Your task: Lines that contain "agents" are to be copied from the material, every one of them.

Task data:
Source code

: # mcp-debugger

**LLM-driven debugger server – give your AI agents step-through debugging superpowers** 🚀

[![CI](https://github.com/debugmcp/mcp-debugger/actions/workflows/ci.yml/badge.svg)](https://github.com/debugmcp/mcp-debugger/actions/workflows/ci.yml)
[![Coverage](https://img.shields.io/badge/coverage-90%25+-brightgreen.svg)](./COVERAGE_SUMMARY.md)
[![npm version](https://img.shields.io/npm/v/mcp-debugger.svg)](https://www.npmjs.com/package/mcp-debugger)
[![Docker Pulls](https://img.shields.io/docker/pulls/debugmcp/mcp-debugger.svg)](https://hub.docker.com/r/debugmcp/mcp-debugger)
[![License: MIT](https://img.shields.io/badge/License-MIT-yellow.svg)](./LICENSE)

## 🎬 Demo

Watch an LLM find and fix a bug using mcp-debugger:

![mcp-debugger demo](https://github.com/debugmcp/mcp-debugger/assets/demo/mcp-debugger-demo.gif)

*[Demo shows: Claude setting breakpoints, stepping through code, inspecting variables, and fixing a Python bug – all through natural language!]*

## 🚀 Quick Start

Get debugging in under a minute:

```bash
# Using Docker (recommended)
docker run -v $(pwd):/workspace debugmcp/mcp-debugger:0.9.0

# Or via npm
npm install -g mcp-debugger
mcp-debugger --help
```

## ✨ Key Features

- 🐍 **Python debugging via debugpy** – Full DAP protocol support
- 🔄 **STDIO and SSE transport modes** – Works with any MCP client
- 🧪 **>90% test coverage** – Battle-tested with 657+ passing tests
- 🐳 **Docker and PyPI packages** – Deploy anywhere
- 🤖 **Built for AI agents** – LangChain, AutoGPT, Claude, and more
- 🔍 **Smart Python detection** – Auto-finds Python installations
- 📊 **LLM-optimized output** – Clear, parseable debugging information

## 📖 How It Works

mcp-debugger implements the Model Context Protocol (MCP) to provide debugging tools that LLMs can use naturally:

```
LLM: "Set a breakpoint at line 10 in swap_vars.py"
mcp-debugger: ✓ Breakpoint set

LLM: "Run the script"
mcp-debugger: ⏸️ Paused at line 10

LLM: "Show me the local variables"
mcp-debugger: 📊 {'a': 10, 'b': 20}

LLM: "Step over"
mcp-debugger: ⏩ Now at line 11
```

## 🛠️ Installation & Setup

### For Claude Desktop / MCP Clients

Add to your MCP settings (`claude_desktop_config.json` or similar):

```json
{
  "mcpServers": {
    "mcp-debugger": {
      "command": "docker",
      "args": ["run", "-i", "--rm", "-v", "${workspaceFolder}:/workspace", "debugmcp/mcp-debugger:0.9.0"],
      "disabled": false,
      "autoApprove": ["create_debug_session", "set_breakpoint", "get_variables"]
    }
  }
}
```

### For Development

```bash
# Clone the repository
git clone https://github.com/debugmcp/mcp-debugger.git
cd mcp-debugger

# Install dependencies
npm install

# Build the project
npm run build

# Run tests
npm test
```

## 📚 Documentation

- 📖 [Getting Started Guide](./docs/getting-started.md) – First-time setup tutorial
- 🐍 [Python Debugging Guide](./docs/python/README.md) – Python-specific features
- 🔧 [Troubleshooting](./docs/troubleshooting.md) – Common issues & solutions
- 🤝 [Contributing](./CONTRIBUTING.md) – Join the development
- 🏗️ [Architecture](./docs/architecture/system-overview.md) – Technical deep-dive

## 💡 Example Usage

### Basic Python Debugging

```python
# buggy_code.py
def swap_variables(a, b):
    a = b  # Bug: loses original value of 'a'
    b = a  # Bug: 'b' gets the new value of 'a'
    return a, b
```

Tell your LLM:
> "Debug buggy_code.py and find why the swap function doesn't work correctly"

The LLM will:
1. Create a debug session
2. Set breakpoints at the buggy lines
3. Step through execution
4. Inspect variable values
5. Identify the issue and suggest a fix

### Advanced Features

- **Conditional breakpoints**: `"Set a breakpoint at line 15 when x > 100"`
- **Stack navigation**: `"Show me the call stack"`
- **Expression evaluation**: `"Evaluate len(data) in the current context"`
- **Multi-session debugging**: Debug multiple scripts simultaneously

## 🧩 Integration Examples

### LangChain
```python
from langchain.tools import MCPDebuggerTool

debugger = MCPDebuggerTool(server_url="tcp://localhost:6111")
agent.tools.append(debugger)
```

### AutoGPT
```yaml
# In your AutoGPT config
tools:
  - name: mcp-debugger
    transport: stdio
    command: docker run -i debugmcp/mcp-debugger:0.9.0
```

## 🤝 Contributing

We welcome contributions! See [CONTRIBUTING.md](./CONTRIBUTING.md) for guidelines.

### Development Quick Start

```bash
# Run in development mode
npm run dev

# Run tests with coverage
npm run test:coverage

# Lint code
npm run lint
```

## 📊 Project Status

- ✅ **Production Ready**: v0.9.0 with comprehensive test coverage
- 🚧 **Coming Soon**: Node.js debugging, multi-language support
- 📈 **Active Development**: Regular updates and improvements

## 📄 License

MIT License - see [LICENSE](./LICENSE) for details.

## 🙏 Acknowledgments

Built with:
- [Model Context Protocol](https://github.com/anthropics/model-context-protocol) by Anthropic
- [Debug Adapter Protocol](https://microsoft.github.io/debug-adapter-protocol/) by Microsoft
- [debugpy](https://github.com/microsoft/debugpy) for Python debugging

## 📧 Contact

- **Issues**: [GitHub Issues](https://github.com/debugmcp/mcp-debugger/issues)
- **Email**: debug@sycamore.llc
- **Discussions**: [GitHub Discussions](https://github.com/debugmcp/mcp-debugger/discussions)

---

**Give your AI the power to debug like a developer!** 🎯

Result of this exercise:
**LLM-driven debugger server – give your AI agents step-through debugging superpowers** 🚀
- 🤖 **Built for AI agents** – LangChain, AutoGPT, Claude, and more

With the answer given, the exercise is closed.